[5.0 build 50]Alarm not getting generated on stopping kafka container

Bug #1761424 reported by aswani kumar
24
This bug affects 1 person
Affects Status Importance Assigned to Milestone
Juniper Openstack
Status tracked in Trunk
R5.0
Fix Released
Critical
Jack Jonnalagadda
Trunk
Fix Committed
Critical
Jack Jonnalagadda

Bug Description

5.0 build tag ocata-master-50 multinode openstack

I having kafka cluster running on three nodes nodec7,nodec8,nodec57

On stopping kafka container on nodec7 i am able to see the alarm
but stopping kafka container on other nodes nodec8 and nodec57 i am not able to see any alarms

tags: added: analytics sanityblocker
Revision history for this message
Sundaresan Rajangam (srajanga) wrote :

Please provide the setup or logs. Did you check the NodeStatus UVE for the database node where you stopped the kafka container?

Revision history for this message
aswani kumar (aswanikumar90) wrote :

I didn't have multinode so tried on single node

I stopped the kafka container
[root@nodeg6 ~]# docker ps -a | grep kafka
b4ab654d9d07 opencontrailnightly/contrail-external-kafka:ocata-master-50 "/docker-entrypoin..." 43 hours ago Exited (143) 3 minutes ago analyticsdatabase_kafka_1

In database nodestatus, process_info still showing as process running
process_info: [
{
process_name: "kafka",
start_count: 1,
process_state: "PROCESS_STATE_RUNNING",
last_stop_time: null,
core_file_list: [ ],
last_start_time: "1522831835000000",
stop_count: 0,
last_exit_time: null,
exit_count: 0
},

you can use nodeg6
10.204.217.46

Revision history for this message
Sundaresan Rajangam (srajanga) wrote :

nodemgr doesn't seem to detect the status of kafka container when it goes down

Revision history for this message
Andrey Pavlov (apavlov-e) wrote :

checked this env (nodeg6)

cluster is up, kafka is in the running state
- stopped kafka: docker stop ab882abc227c
- checked contrail-status output: kafka is in exited state, inactive. collector is initializing state due to kafka connection error.
- checked introspect port: kafka is in exited state.

Revision history for this message
Sundaresan Rajangam (srajanga) wrote :

@Andrey, the issue is not about contrail-status reflecting the correct state of the docker.
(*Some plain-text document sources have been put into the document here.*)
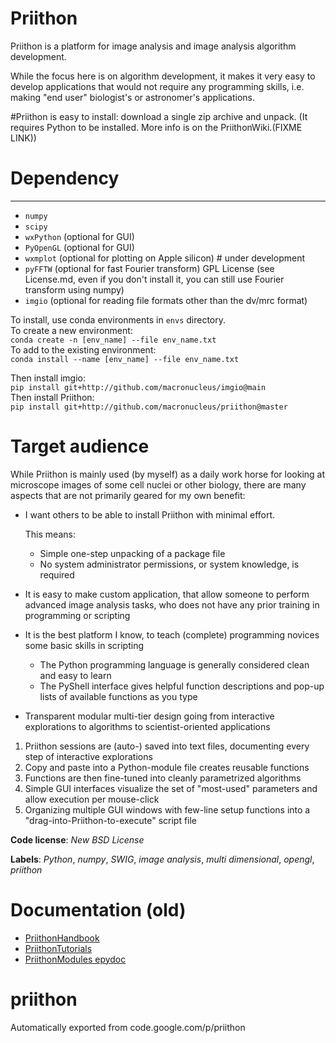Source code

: # Priithon
Priithon is a platform for image analysis and image analysis algorithm development.

While the focus here is on algorithm development, it makes it very easy to develop applications that would not require any programming skills, i.e. making "end user" biologist's or astronomer's applications.

#Priithon is easy to install: download a single zip archive and unpack. (It requires Python to be installed. More info is on the PriithonWiki.(FIXME LINK))

# Dependency
-----------------------------
* `numpy`
* `scipy`
* `wxPython` (optional for GUI)
* `PyOpenGL` (optional for GUI)
* `wxmplot` (optional for plotting on Apple silicon) # under development
* `pyFFTW` (optional for fast Fourier transform) 
  GPL License (see License.md, even if  you don't install it, you can still use Fourier transform using numpy)
* `imgio` (optional for reading file formats other than the dv/mrc format)

To install, use conda environments in `envs` directory.  
To create a new environment:  
`conda create -n [env_name] --file env_name.txt`  
To add to the existing environment:  
`conda install --name [env_name] --file env_name.txt`  

Then install imgio:  
`pip install git+http://github.com/macronucleus/imgio@main`  
Then install Priithon:  
`pip install git+http://github.com/macronucleus/priithon@master`  

# Target audience
While Priithon is mainly used (by myself) as a daily work horse for looking at microscope images of some cell nuclei or other biology, there are many aspects that are not primarily geared for my own benefit:

- I want others to be able to install Priithon with minimal effort.

  This means:
  - Simple one-step unpacking of a package file
  - No system administrator permissions, or system knowledge, is required

- It is easy to make custom application, that allow someone to perform advanced image analysis tasks, who does not have any prior training in programming or scripting

- It is the best platform I know, to teach (complete) programming novices some basic skills in scripting
  - The Python programming language is generally considered clean and easy to learn
  - The PyShell interface gives helpful function descriptions and pop-up lists of available functions as you type

- Transparent modular multi-tier design going from interactive explorations to algorithms to scientist-oriented applications
 1. Priithon sessions are (auto-) saved into text files, documenting every step of interactive explorations
 2. Copy and paste into a Python-module file creates reusable functions
 3. Functions are then fine-tuned into cleanly parametrized algorithms
 4. Simple GUI interfaces visualize the set of "most-used" parameters and allow execution per mouse-click
 5. Organizing multiple GUI windows with few-line setup functions into a "drag-into-Priithon-to-execute" script file

__Code license__: _New BSD License_

__Labels__: _Python_, _numpy_, _SWIG_, _image analysis_, _multi dimensional_, _opengl_, _priithon_

# Documentation (old)
 - [PriithonHandbook](https://rawgit.com/sebhaase/priithon/master/priithon_docs/PriithonHandbook.html)
 - [PriithonTutorials](https://rawgit.com/sebhaase/priithon/master/priithon_docs/PriithonTutorials.html)
 - [PriithonModules epydoc](https://rawgit.com/sebhaase/priithon/master/priithon_docs/PriithonEpydoc/index.html)

# priithon
Automatically exported from code.google.com/p/priithon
The issue is that nodemgr doesn't send the correct status of the docker in the NodeStatus UVE and hence alarms are not being raised.

The url below shows the kafka status as RUNNING. This is incorrect.
Nodemgr should have detected that the docker was stopped and updated the same in the NodeStatus UVE.

https://10.204.217.46:8143/proxy?proxyURL=http://5.5.5.234:8081/analytics/uves/database-node/nodeg6?cfilt=NodeStatus:process_info

{
NodeStatus: {
process_info: [
{
process_name: "kafka",
start_count: 1,
process_state: "PROCESS_STATE_RUNNING", <<<<<<<<<<<<<<<<<<< Incorrect
last_stop_time: null,
core_file_list: [ ],
last_start_time: "1523364755000000",
stop_count: 0,
last_exit_time: null,
exit_count: 0
},
{
process_name: "zookeeper",
start_count: 1,
process_state: "PROCESS_STATE_RUNNING",
last_stop_time: null,
core_file_list: [ ],
last_start_time: "1523364755000000",
stop_count: 0,
last_exit_time: null,
exit_count: 0
},
{
process_name: "contrail-database-nodemgr",
start_count: 1,
process_state: "PROCESS_STATE_RUNNING",
last_stop_time: null,
core_file_list: [ ],
last_start_time: "1523364755000000",
stop_count: 0,
last_exit_time: null,
exit_count: 0
},
{
process_name: "cassandra",
start_count: 1,
process_state: "PROCESS_STATE_RUNNING",
last_stop_time: null,
core_file_list: [ ],
last_start_time: "1523364755000000",
stop_count: 0,
last_exit_time: null,
exit_count: 0
}
]
}
}

Revision history for this message
Andrey Pavlov (apavlov-e) wrote :

I checked it with
[root@nodeg6 ~]# curl -s http://localhost:8103/Snh_SandeshUVECacheReq?x=NodeStatus | xmllint --format -

and I see
            <ProcessInfo>
              <process_name type="string" identifier="1">kafka</process_name>
              <process_state type="string" identifier="2">PROCESS_STATE_EXITED</process_state>
              <start_count type="u32" identifier="3">1</start_count>
              <stop_count type="u32" identifier="4">0</stop_count>
              <exit_count type="u32" identifier="5">0</exit_count>
              <last_start_time type="string" identifier="6">1523364755000000</last_start_time>
              <last_stop_time type="string" identifier="7"/>
              <last_exit_time type="string" identifier="8"/>
              <core_file_list type="list" identifier="9">
                <list type="string" size="0"/>
              </core_file_list>
            </ProcessInfo>

And I make a conclusion that nodemgr detects correct status.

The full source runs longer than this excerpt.